While Kezirian directs traffic and pivots to react to breaking news, Daily Wager will also rely for insights and information on its strong supporting cast. Among those who have been announced so far:
- “Stanford” Steve Coughlin and Chris “The Bear” Fallica, gambling experts and co-hosts of ESPN’s Stanford Steve and The Bear podcast
- David Purdum, ESPN.com’s primary gambling industry reporter
- Anita Marks, veteran radio and TV broadcaster and ESPN Fantasy Football analyst
- Preston Johnson, a.k.a. the “Sports Cheetah,” a Vegas-based handicapper
- Joe Fortenbaugh, radio and podcast host with sports betting expertise
One important distinction between Daily Wager and Lock It In: ESPN’s policy is to use lines provided by legal U.S. operators whenever possible.
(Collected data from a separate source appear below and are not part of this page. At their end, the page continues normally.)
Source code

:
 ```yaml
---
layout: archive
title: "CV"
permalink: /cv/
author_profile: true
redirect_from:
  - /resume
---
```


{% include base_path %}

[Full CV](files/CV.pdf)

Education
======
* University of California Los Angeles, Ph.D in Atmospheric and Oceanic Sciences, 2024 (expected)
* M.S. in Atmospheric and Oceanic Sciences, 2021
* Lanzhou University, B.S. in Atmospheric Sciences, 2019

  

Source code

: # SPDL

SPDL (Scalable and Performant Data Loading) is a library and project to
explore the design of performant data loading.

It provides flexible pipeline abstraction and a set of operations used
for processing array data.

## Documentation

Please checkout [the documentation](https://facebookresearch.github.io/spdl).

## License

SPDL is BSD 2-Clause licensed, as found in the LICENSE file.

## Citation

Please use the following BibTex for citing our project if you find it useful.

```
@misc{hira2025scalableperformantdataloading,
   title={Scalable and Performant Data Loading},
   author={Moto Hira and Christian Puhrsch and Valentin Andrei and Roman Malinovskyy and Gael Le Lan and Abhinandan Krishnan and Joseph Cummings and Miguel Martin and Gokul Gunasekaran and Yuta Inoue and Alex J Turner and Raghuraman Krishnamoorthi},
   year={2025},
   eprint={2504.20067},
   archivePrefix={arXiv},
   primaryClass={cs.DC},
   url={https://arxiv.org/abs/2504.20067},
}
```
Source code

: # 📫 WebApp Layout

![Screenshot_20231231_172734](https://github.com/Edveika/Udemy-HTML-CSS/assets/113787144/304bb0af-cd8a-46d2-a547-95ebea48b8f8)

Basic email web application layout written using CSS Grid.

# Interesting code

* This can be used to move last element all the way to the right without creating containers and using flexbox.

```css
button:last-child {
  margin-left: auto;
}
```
The only times you should expect to see an offshore sportsbook get a plug on the air is when that book is part of a story or is posting odds on something of interest that no regulated U.S. sportsbook is offering.
When speaking at the Sloan Sports Analytics Conference panel on sports gambling last weekend, Kezirian provided insight on the sort of angles Daily Wager will take by using the example of Bryce Harper signing with the Phillies. SportsCenter will report the news and analyze why Harper chose Philadelphia, whether it’s a good contract, and where he’ll bat in the Phillies’ lineup. Daily Wager will discuss how the news impacts the Phillies’ win total, how their postseason and World Series odds are moving, and what prop bets are available on Harper’s season-long stats.
“Even on the slowest day of the sports calendar, during the baseball all-star break for example, you can make NFL future bets, college future bets, baseball future bets,” Kezirian tells US Bets. “There are things to bet on every single day. So, it’s up to me and our producers to figure out the right content each day that fits the appetite of the consumer.”